┏━━

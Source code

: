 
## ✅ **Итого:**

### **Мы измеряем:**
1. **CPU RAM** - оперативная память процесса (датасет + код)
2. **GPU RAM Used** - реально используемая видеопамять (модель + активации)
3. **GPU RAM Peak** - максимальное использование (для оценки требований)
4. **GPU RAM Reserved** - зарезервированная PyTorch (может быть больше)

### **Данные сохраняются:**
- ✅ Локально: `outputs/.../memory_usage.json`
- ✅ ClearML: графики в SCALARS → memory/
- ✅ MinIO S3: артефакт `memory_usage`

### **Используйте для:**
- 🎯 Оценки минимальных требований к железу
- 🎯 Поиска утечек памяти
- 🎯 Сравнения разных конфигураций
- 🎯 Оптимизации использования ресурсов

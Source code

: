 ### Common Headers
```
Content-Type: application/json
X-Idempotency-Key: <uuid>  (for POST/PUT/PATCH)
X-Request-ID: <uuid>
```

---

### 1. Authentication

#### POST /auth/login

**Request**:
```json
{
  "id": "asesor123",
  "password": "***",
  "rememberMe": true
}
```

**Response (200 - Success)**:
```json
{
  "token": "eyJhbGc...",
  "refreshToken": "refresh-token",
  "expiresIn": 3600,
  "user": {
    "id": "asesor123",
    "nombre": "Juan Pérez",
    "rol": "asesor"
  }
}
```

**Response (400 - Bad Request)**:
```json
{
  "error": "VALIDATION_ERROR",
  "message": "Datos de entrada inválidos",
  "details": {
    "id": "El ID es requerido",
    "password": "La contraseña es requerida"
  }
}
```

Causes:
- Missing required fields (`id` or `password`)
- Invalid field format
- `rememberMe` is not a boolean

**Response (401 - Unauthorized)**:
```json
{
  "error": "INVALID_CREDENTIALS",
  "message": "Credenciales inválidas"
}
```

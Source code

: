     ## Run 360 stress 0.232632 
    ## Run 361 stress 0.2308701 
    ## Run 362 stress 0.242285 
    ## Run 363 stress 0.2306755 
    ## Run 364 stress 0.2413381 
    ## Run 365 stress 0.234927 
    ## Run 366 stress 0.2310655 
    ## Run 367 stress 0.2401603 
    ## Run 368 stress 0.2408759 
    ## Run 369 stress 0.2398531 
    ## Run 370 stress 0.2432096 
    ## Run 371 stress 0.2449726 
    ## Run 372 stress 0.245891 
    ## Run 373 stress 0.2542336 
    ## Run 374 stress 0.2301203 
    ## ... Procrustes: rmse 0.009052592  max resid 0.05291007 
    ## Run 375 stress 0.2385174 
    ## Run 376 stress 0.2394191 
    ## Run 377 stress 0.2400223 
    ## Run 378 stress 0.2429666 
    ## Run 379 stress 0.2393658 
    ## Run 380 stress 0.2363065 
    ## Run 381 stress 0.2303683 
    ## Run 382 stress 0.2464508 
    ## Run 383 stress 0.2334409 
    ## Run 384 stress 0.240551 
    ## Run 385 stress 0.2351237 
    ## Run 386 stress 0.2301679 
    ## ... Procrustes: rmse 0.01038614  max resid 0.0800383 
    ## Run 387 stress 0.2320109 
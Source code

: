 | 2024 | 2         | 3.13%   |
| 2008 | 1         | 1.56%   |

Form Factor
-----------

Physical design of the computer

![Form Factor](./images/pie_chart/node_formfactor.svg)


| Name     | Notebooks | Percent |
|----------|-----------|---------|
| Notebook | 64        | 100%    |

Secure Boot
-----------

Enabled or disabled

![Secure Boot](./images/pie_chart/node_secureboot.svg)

┗━━

◆ **BRIEF**
Return, without any change, the lines from the one holding "Notebook | 64" through the end of the listing, and only those.

◆ **SOLVED EXERCISE**
| Notebook | 64        | 100%    |

Secure Boot
-----------

Enabled or disabled

![Secure Boot](./images/pie_chart/node_secureboot.svg)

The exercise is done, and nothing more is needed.